**Data for this exercise:**

□ □ □ □

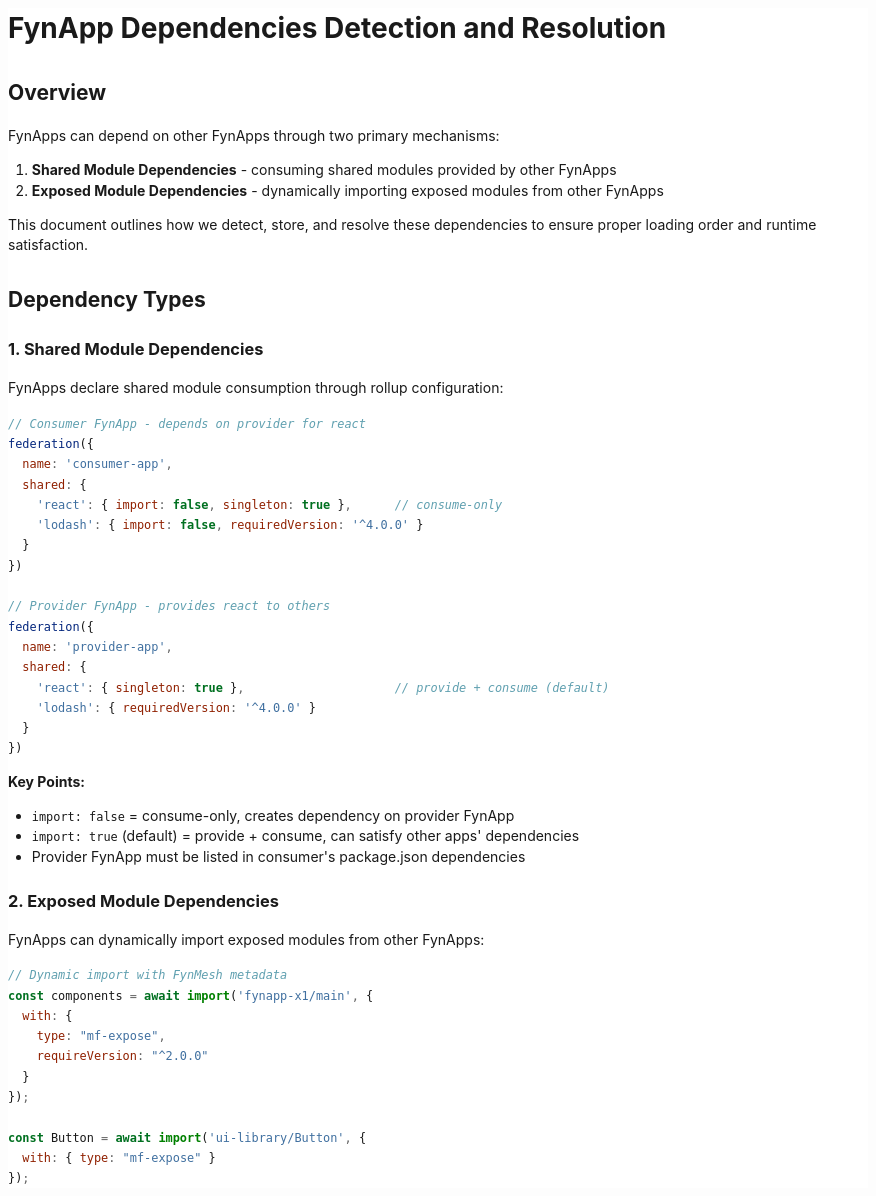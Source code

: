 # FynApp Dependencies Detection and Resolution

## Overview

FynApps can depend on other FynApps through two primary mechanisms:
1. **Shared Module Dependencies** - consuming shared modules provided by other FynApps
2. **Exposed Module Dependencies** - dynamically importing exposed modules from other FynApps

This document outlines how we detect, store, and resolve these dependencies to ensure proper loading order and runtime satisfaction.

## Dependency Types

### 1. Shared Module Dependencies

FynApps declare shared module consumption through rollup configuration:

```javascript
// Consumer FynApp - depends on provider for react
federation({
  name: 'consumer-app',
  shared: {
    'react': { import: false, singleton: true },      // consume-only
    'lodash': { import: false, requiredVersion: '^4.0.0' }
  }
})

// Provider FynApp - provides react to others
federation({
  name: 'provider-app',
  shared: {
    'react': { singleton: true },                     // provide + consume (default)
    'lodash': { requiredVersion: '^4.0.0' }
  }
})
```

**Key Points:**
- `import: false` = consume-only, creates dependency on provider FynApp
- `import: true` (default) = provide + consume, can satisfy other apps' dependencies
- Provider FynApp must be listed in consumer's package.json dependencies

### 2. Exposed Module Dependencies

FynApps can dynamically import exposed modules from other FynApps:

```javascript
// Dynamic import with FynMesh metadata
const components = await import('fynapp-x1/main', {
  with: {
    type: "mf-expose",
    requireVersion: "^2.0.0"
  }
});

const Button = await import('ui-library/Button', {
  with: { type: "mf-expose" }
});
```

□ □ □ □

Go through the material and copy each line in which the word "default" occurs.

**Response to this task:**
    'react': { singleton: true },                     // provide + consume (default)
- `import: true` (default) = provide + consume, can satisfy other apps' dependencies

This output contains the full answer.